Start of LISTED ENTRIES

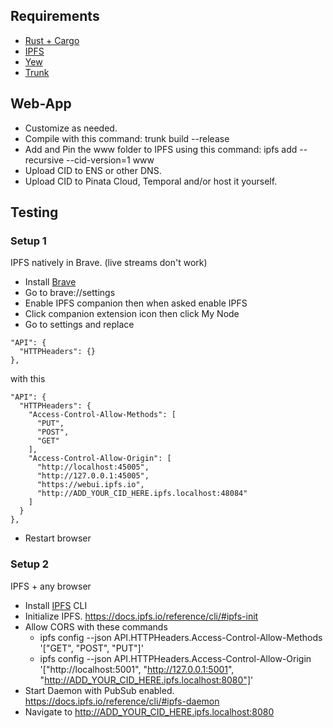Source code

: ## Requirements
- [Rust + Cargo](https://www.rust-lang.org/tools/install)
- [IPFS](https://docs.ipfs.io/install/command-line/#package-managers)
- [Yew](https://yew.rs/docs/en/next/getting-started/project-setup)
- [Trunk](https://yew.rs/docs/en/next/getting-started/project-setup/using-trunk)

## Web-App
- Customize as needed.
- Compile with this command: trunk build --release
- Add and Pin the www folder to IPFS using this command: ipfs add --recursive --cid-version=1 www
- Upload CID to ENS or other DNS.
- Upload CID to Pinata Cloud, Temporal and/or host it yourself.

## Testing
### Setup 1
IPFS natively in Brave. (live streams don't work)
- Install [Brave](https://brave.com/)
- Go to brave://settings
- Enable IPFS companion then when asked enable IPFS
- Click companion extension icon then click My Node
- Go to settings and replace
```
"API": {
  "HTTPHeaders": {}
},
```
with this
```
"API": {
  "HTTPHeaders": {
    "Access-Control-Allow-Methods": [
      "PUT",
      "POST",
      "GET"
    ],
    "Access-Control-Allow-Origin": [
      "http://localhost:45005",
      "http://127.0.0.1:45005",
      "https://webui.ipfs.io",
      "http://ADD_YOUR_CID_HERE.ipfs.localhost:48084"
    ]
  }
},
```
- Restart browser

### Setup 2
IPFS + any browser
- Install [IPFS](https://docs.ipfs.io/install/command-line/) CLI
- Initialize IPFS. https://docs.ipfs.io/reference/cli/#ipfs-init
- Allow CORS with these commands
    - ipfs config --json API.HTTPHeaders.Access-Control-Allow-Methods '["GET", "POST", "PUT"]'
    - ipfs config --json API.HTTPHeaders.Access-Control-Allow-Origin '["http://localhost:5001", "http://127.0.0.1:5001", "http://ADD_YOUR_CID_HERE.ipfs.localhost:8080"]'
- Start Daemon with PubSub enabled. https://docs.ipfs.io/reference/cli/#ipfs-daemon
- Navigate to http://ADD_YOUR_CID_HERE.ipfs.localhost:8080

End of LISTED ENTRIES

Across the entries, each line containing the word "localhost" is to be counted once; the total alone is to be given.

• _SOLUTION_:
4